ToolMatch Implementation Party

Abstract/Agenda: 

ToolMatch (http://wiki.esipfed.org/index.php/ToolMatch) is a community-built set of semantic web applications to match datasets up with the tools that work on them. Simply by contributing information about datasets and the tools that work with them, we will be able to present data users with a comprehensive list of useful, appropriate tools. ToolMatch is currently underway within the Semantic Web cluster. At the ESIP ToolMatch Implemenation Party, we will be populating the system with datasets, tools and the relationships between them.

All Potential Contributors Are Welcome!

There is no minimum skill level:  we will teach you everything you need to know to contribute in the first 15 minutes.

Notes: 

Toolmatch party

Overview

Finding tools for data

  • finding out which tools work for a given data set
  • customer service survey says that we should provide more tools for data
  • simply not a central place/distributed place you can go

Supposed to be a very simple tool with a simple purpose: “show me which tools work with this type of data”

  • we know there’s a need out there
  • low learning curve anyone should be able to participate at anytime
  • will never be done, there are always new datasets/new data/new

Turtle: a language for describing relationships

  • basic form is the triple
  • subject predicate object
  • analogous to English

Turtle syntax:

Panoply            isCompatibleWith                         AIRS_Standard_Retrievals .

                        drawsMapsOf

Subject            predicate                                    object

Add additional statements to show what’s what

- is-an-entity-of-type

Identify a data collection:

  • want to be really specific, official identifiers, we use a URI or IRI
  • or DOI
  • or other identifiers, as long as their official

Identify tools

  • tools not as mature as the dataset stuff

Carving out your own namespace

  • we have URL on wiki which will be base for namespace

Be more expressive:

isCompatibleWith

  • visualizes-maps
  • reformats

Dydra:

  • this is where the triples are stored

Questions:

Versioning:

  • we can do it on iterative project

Advanced Issues:

  • bunch of more advanced issues such as homonyms, etc, that will be filled in with technology experts

Will people solve differently placed instances?

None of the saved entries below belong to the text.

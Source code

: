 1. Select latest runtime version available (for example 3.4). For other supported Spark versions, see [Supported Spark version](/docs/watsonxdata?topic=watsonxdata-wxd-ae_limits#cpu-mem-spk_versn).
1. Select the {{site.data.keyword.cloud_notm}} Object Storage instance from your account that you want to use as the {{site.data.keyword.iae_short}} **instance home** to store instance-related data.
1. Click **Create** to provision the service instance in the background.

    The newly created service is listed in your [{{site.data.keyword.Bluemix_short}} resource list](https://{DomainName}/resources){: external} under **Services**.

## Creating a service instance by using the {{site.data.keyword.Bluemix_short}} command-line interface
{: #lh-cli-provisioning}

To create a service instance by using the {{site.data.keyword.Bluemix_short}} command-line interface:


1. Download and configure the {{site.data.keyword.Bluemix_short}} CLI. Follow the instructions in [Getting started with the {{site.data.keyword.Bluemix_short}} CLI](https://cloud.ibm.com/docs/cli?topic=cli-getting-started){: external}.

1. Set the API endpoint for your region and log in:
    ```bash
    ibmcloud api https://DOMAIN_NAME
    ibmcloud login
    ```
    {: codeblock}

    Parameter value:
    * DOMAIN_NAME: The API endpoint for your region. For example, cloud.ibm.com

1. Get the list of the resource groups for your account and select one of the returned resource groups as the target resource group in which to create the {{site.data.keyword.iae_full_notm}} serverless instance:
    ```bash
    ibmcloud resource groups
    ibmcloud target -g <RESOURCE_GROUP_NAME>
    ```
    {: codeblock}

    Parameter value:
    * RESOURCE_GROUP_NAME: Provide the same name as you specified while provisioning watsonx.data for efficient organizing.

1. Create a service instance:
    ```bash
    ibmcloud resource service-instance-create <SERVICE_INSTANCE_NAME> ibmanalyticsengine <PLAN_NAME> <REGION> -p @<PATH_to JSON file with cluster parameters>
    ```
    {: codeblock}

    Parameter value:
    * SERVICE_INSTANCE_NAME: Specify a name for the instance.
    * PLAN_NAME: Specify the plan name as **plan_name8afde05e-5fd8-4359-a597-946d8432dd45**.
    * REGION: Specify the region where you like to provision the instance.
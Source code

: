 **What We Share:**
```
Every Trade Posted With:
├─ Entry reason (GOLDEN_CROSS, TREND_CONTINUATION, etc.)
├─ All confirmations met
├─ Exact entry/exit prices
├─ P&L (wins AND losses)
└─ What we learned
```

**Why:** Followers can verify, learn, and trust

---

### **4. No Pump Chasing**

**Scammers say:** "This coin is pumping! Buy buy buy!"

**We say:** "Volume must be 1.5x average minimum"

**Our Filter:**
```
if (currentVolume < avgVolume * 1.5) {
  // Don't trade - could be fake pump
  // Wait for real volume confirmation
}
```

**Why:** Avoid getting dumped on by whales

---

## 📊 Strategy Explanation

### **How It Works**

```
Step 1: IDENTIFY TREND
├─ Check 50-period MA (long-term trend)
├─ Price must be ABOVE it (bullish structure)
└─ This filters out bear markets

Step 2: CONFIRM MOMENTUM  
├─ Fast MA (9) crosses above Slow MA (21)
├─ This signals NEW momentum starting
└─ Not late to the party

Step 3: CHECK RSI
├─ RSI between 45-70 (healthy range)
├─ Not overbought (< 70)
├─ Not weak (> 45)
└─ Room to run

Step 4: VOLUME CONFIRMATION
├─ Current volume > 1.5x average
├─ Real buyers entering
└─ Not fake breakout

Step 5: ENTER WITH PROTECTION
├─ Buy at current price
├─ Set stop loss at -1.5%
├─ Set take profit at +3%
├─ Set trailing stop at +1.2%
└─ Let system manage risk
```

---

  • yes, technology experts will help

Camel Case

  • two types of Camel Case,
  • questions of the

Additional notes and observations:

This session focused on the work being done to create a tool that helps you figure out what type of system to use with different data sets.  It uses Turtle, a language system for describing relationships.  Turtle is a standard format for ingesting into off the shelf databases called triple stores. (Triple – Subject predicate object).  There was also a discussion about Camel case.  Camel case – significant words are capitalized instead of using underscores.  It is a convention, syntaxes convention.

 

During this workshop, we used Panoply to find data sets, then created triples in Turtle based on the relationships shown.  Panoply is a great tool for working with netcdf or other grid data and a good place to start with.

 

More information about the tool and the agenda for the session:

http://wiki.esipfed.org/index.php/ToolMatch_Talkoot

 

Examples of triples created by the groups:

http://twc.titanpad.com/392

http://twc.titanpad.com/393

http://twc.titanpad.com/394

Identifier: 
doi:10.7269/P3F769GS
Citation:
Lynnes, C.; ToolMatch Implementation Party; Summer Meeting 2012. ESIP Commons , June 2012

Comments

There was a lot of good feedback from this session. After some prodding, we were successfully able to get people to enumerate triples regarding the compatibility of tools and data collections. There was some good feedback about the ToolMatch concept, and people caught on quickly that enumerating specific tools that work with specific data collections would not scale (or was not the most logical way of going about collecting this data). Rather, most realized that it makes more sense to map tools to data access methods, or data formats, and then have individual data collections mapped to those access methods or data formats.